*Try it*: The exact lines of the listing, from its first through the line that contains "## Contents", are to make up the answer, and pictures are to be left out.

[[ Data to use open ]]

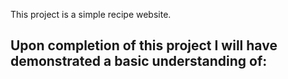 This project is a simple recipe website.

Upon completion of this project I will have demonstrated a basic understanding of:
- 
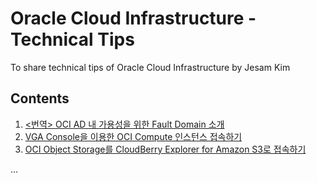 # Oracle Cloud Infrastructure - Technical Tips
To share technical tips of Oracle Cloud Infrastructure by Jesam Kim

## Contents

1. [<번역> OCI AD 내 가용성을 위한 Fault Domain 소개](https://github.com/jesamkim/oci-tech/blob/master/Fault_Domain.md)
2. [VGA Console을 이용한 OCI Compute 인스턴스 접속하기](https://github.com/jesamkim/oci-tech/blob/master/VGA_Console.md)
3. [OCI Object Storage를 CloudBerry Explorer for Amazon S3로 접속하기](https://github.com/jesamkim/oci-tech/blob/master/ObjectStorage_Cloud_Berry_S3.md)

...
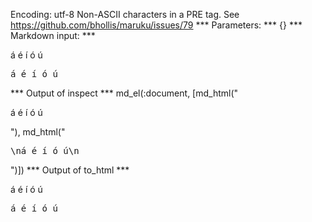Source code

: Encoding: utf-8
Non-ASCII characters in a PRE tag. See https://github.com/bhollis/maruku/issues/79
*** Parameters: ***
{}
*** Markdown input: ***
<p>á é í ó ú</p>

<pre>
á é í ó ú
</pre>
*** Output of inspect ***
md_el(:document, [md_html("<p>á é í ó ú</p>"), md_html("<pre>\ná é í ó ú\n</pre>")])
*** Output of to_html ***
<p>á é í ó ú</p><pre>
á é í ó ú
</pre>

[[ Data to use closed ]]

*Response*:
 This project is a simple recipe website.

Upon completion of this project I will have demonstrated a basic understanding of:
- 
 # Oracle Cloud Infrastructure - Technical Tips
To share technical tips of Oracle Cloud Infrastructure by Jesam Kim

## Contents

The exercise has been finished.